Kedar agreed that Abbas might believe he “has nothing to lose” by forging ahead with a unity government.

“Appealing to the Palestinian street is more important than the American street,” Kedar said.

Alpher pointed out that with the U.S. presidential election campaign in full swing, “it does not look likely that anyone will pressure Israel to any great extent.”

In the event there are new Palestinian elections in six months and Hamas becomes part of the government without fulfilling the requirements of the Quartet — recognition of Israel, an end to all violence and a commitment to abide by previous Palestinian agreements — the West will stop all aid, Alpher noted.

“In that sense, it is quite a gamble Abbas is taking.”

Should the West withdraw Palestinian aid, Alpher said Arab states led by the Saudi Arabia and the Gulf Emirates have promised funds. But he added that “they have a poor record of following through; they can’t be depended upon.”

Although the unity government is supposed to set the stage for new Palestinian elections, don’t bet on them taking place anytime soon, according to Gerald Steinberg, a political science professor at Bar-Ilan University.

“There have been no elections in a long time and there is a real question of legitimacy” regarding the current leaders of Hamas and the Palestinian Authority, Steinberg said. “The question is whether this unity agreement is to forestall elections. New elections would hurt both of them.”

He explained that Hamas “has lost a lot of its popularity” in the Gaza Strip and that there have been “huge fights in Fatah, which may disintegrate.” Fatah, the largest party in the Palestine Liberation Organization, supported Abbas when he was elected president in 2005.

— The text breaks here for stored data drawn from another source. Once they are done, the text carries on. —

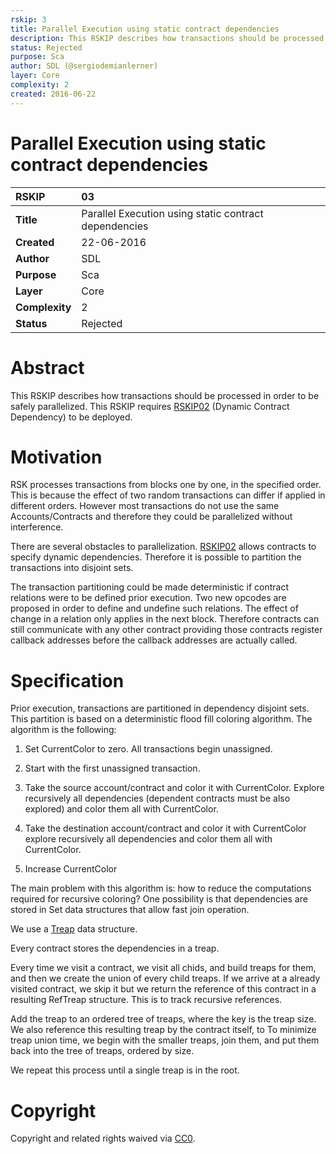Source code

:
 ```yaml
---
rskip: 3
title: Parallel Execution using static contract dependencies
description: This RSKIP describes how transactions should be processed in order to be safely parallelized.
status: Rejected
purpose: Sca
author: SDL (@sergiodemianlerner)
layer: Core
complexity: 2
created: 2016-06-22
---
```



# Parallel Execution using static contract dependencies

|RSKIP          |03           |
| :------------ |:-------------|
|**Title**      |Parallel Execution using static contract dependencies |
|**Created**    |22-06-2016 |
|**Author**     |SDL |
|**Purpose**    |Sca |
|**Layer**      |Core |
|**Complexity** |2 |
|**Status**     |Rejected |


# **Abstract**

This RSKIP describes how transactions should be processed in order to be safely parallelized. This RSKIP requires [RSKIP02]  (Dynamic Contract Dependency) to be deployed.

# **Motivation**

RSK processes transactions from blocks one by one, in the specified order. This is because the effect of two random transactions can differ if applied in different orders. However most transactions do not use the same Accounts/Contracts and therefore they could be parallelized without interference.

There are several obstacles to parallelization. [RSKIP02] allows contracts to specify dynamic dependencies. Therefore it is possible to partition the transactions into disjoint sets. 

The transaction partitioning could be made deterministic if contract relations were to be defined prior execution. Two new opcodes are proposed in order to define and undefine such relations. The effect of change in a relation only applies in the next block. Therefore contracts can still communicate with any other contract providing those contracts register callback addresses before the callback addresses are actually called.

# **Specification**

Prior execution, transactions are partitioned in dependency disjoint sets. This partition is based on a deterministic flood fill coloring algorithm. The algorithm is the following:

1. Set CurrentColor to zero. All transactions begin unassigned.

2. Start with the first unassigned transaction.

3. Take the source account/contract and color it with CurrentColor. Explore recursively all dependencies (dependent contracts must be also explored) and color them all with CurrentColor.

4. Take the destination account/contract and color it with CurrentColor explore recursively all dependencies and color them all with CurrentColor.

5. Increase CurrentColor

The main problem with this algorithm is: how to reduce the computations required for recursive coloring? One possibility is that dependencies are stored in Set data structures that allow fast join operation.

We use a [Treap] data structure.

Every contract stores the dependencies in a treap.

Every time we visit a contract, we visit all chids, and build treaps for them, and then we create the union of every child treaps. If we arrive at a already visited contract, we skip it but we return the reference of this contract in a resulting RefTreap structure. This is to track recursive references.

Add the treap to an ordered tree of treaps, where the key is the treap size. We also reference this resulting treap by the contract itself, to To minimize treap union time, we begin with the smaller treaps, join them, and put them back into the tree of treaps, ordered by size.

We repeat this process until a single treap is in the root.


[RSKIP02]:https://github.com/rsksmart/RSKIPs/blob/master/IPs/RSKIP02.md
[Treap]:https://en.wikipedia.org/wiki/Treap

# **Copyright**

Copyright and related rights waived via [CC0](https://creativecommons.org/publicdomain/zero/1.0/).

One of the main reasons the unity government was not implemented in May was because Fatah wanted to tap Palestinian Prime Minister Salaam Fayyad to head the unity government. Hamas refused to accept him, blaming Fayyad for the crackdown on Hamas in the West Bank.

Although in recent days Fayyad has expressed a willingness to step aside for the sake of a unity government, Steinberg said without him the Palestinians would lose American and European aid.

“So, I would expect to see an effort to keep him in,” he said. “His threat to resign might actually increase his power, and Abbas doesn’t want him to resign.”

Kedar pointed out that although the plan is for a unity government to be run by technocrats, “don’t forget that these are not organizations without an ideology. So while they can have some engineers do a job without the interference of ideology — running such things as sewers, water and electricity — when it comes to questions of how to negotiate with Israel, what their attitude towards the United States and the United Nations should be, how to push forward a declaration of independence and the borders of the new state, I highly doubt both sides can come to a real agreement. And these are the issues that will divide the sides.”

Asked why Hamas and the Palestinian Authority are pushing ahead with a unity government when Western aid may be jeopardized, Kedar replied: “The people on the street do not like division and want unity. They want to see an agenda that can represent them as a nation — as a people — despite their differences. They would like to see Abbas and Mashaal pull the Palestinian wagon in one direction because they know they pay a very high price for division.”

Kedar pointed out that Iran stopped funding Hamas several months ago because Hamas “is more concerned about jobs, infrastructure, the economy and economic development, and state-building and jihad don’t go together.”